TASK PROMPT. Lines from the beginning of the data below through the one containing "액세스 횟수를 줄일 수 있다." are to be printed exactly as they appear.

[Items from a data source]
"""

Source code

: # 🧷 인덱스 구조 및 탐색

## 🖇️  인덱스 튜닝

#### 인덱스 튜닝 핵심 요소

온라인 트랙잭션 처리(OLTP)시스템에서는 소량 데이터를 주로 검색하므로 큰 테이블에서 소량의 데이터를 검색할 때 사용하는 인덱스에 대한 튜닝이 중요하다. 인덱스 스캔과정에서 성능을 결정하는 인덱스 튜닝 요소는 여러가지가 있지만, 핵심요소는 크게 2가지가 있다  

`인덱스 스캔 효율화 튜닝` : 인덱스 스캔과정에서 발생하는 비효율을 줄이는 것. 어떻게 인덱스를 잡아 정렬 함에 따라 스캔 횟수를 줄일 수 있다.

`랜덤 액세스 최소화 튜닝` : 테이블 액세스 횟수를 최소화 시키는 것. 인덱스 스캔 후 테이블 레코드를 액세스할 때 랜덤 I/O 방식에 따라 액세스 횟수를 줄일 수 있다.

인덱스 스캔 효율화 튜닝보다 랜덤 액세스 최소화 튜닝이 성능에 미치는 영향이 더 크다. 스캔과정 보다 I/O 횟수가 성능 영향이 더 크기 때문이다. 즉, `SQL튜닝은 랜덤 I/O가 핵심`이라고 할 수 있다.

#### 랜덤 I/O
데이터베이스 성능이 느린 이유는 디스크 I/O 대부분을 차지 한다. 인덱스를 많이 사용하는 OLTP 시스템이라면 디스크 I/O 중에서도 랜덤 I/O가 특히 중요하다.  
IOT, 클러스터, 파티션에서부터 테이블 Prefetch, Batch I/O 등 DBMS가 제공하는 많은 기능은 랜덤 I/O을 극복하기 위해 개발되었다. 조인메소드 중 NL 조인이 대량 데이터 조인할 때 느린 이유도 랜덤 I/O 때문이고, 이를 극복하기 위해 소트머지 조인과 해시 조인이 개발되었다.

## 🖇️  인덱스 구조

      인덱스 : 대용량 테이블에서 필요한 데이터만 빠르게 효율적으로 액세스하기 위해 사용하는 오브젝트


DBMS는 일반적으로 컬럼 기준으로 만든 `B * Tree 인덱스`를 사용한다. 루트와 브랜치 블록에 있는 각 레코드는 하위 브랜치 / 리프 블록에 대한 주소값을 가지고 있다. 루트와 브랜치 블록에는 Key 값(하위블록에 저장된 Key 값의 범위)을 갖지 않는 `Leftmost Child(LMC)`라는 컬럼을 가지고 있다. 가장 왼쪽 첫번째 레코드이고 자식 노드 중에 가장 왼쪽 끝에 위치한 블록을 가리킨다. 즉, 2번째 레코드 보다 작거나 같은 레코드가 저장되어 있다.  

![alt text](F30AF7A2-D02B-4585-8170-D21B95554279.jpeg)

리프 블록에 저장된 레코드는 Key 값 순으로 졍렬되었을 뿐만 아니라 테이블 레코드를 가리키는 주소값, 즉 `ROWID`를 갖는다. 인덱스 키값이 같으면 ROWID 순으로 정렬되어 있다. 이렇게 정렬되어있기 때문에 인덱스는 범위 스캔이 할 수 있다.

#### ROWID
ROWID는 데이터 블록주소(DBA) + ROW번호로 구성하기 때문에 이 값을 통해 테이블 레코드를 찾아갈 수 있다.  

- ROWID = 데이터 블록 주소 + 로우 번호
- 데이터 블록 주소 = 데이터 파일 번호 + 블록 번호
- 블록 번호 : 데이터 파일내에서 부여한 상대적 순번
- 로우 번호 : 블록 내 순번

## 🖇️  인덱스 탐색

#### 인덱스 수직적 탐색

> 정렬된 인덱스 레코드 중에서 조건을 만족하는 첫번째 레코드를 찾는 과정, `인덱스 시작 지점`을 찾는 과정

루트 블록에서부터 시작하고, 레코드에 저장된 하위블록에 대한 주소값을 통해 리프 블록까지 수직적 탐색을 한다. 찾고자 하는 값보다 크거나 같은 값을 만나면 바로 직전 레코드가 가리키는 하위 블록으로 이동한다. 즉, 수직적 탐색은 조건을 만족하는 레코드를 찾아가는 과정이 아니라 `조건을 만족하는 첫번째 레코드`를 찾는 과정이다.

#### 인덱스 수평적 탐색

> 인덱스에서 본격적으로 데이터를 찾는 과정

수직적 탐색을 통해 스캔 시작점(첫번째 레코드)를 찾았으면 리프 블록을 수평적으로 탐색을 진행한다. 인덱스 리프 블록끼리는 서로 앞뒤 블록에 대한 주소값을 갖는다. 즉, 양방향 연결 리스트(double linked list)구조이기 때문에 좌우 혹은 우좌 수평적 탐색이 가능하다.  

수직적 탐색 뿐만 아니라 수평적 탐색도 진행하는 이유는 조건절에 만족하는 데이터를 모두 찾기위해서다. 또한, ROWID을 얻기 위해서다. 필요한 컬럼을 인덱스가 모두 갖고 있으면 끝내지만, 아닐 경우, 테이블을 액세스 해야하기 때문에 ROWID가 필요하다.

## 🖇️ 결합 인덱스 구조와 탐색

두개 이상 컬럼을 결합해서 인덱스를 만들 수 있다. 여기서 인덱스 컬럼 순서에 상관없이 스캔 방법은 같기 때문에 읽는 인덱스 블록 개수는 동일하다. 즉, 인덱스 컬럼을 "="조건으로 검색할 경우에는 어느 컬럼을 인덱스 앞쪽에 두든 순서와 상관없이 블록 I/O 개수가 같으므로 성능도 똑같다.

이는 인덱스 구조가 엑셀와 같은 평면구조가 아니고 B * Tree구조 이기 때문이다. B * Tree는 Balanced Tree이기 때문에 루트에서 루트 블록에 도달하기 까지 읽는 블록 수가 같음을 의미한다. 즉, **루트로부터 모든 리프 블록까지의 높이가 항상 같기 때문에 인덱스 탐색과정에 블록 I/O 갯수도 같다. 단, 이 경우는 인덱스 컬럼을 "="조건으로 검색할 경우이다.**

"""

ANSWER AREA.
Source code

: # 🧷 인덱스 구조 및 탐색

## 🖇️  인덱스 튜닝

#### 인덱스 튜닝 핵심 요소

온라인 트랙잭션 처리(OLTP)시스템에서는 소량 데이터를 주로 검색하므로 큰 테이블에서 소량의 데이터를 검색할 때 사용하는 인덱스에 대한 튜닝이 중요하다. 인덱스 스캔과정에서 성능을 결정하는 인덱스 튜닝 요소는 여러가지가 있지만, 핵심요소는 크게 2가지가 있다  

`인덱스 스캔 효율화 튜닝` : 인덱스 스캔과정에서 발생하는 비효율을 줄이는 것. 어떻게 인덱스를 잡아 정렬 함에 따라 스캔 횟수를 줄일 수 있다.

`랜덤 액세스 최소화 튜닝` : 테이블 액세스 횟수를 최소화 시키는 것. 인덱스 스캔 후 테이블 레코드를 액세스할 때 랜덤 I/O 방식에 따라 액세스 횟수를 줄일 수 있다.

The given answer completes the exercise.